● Assignment
Give back exactly the lines spanning from the one containing "[Decay] ☠️ Removed: qbit_inst_1747597190452858900" to the final line of the records below, and no others.

● Items from a dataset
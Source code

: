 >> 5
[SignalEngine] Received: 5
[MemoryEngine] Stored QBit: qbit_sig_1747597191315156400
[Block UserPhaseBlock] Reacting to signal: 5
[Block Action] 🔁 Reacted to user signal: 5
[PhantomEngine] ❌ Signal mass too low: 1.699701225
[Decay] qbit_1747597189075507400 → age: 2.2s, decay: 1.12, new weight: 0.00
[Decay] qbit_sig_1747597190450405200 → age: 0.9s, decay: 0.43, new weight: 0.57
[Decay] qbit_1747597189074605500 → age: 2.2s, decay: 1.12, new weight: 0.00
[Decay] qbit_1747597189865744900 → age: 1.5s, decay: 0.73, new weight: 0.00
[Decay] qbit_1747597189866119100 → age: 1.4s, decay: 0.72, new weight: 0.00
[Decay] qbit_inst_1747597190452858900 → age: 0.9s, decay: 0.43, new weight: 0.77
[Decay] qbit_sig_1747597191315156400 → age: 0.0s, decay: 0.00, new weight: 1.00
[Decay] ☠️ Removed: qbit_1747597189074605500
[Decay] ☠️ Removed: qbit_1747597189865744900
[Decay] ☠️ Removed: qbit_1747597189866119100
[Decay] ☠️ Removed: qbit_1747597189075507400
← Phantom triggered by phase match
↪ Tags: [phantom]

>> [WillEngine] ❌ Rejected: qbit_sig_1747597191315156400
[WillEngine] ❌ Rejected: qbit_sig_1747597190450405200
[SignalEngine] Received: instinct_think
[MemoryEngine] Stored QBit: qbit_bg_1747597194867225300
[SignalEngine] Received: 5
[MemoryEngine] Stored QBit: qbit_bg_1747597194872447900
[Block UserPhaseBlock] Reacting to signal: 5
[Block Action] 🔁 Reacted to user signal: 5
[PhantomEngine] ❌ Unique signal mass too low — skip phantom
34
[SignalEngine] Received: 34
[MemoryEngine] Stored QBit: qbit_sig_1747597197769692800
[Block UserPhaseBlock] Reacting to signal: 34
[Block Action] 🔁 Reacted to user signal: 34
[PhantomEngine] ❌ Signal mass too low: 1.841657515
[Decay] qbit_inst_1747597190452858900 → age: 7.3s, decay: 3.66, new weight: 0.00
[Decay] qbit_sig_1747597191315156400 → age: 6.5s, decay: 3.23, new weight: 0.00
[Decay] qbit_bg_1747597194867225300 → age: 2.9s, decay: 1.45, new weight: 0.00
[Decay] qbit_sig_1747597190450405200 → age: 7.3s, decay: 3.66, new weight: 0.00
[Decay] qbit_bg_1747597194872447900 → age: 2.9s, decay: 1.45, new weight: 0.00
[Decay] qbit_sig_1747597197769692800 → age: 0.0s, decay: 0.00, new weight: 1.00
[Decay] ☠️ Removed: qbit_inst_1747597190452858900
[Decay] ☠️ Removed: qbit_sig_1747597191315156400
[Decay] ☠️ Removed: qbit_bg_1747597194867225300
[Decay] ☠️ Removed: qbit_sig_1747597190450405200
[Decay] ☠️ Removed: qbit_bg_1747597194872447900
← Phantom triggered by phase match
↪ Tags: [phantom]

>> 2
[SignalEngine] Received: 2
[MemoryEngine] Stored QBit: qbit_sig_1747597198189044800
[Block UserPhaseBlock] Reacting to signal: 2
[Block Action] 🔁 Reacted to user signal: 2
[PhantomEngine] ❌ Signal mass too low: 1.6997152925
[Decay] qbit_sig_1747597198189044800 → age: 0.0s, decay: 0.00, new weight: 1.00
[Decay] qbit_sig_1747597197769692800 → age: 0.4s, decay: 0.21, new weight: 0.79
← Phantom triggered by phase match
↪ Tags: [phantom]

● Response to this exercise
[Decay] ☠️ Removed: qbit_inst_1747597190452858900
[Decay] ☠️ Removed: qbit_sig_1747597191315156400
[Decay] ☠️ Removed: qbit_bg_1747597194867225300
[Decay] ☠️ Removed: qbit_sig_1747597190450405200
[Decay] ☠️ Removed: qbit_bg_1747597194872447900
← Phantom triggered by phase match
↪ Tags: [phantom]

>> 2
[SignalEngine] Received: 2
[MemoryEngine] Stored QBit: qbit_sig_1747597198189044800
[Block UserPhaseBlock] Reacting to signal: 2
[Block Action] 🔁 Reacted to user signal: 2
[PhantomEngine] ❌ Signal mass too low: 1.6997152925
[Decay] qbit_sig_1747597198189044800 → age: 0.0s, decay: 0.00, new weight: 1.00
[Decay] qbit_sig_1747597197769692800 → age: 0.4s, decay: 0.21, new weight: 0.79
← Phantom triggered by phase match
↪ Tags: [phantom]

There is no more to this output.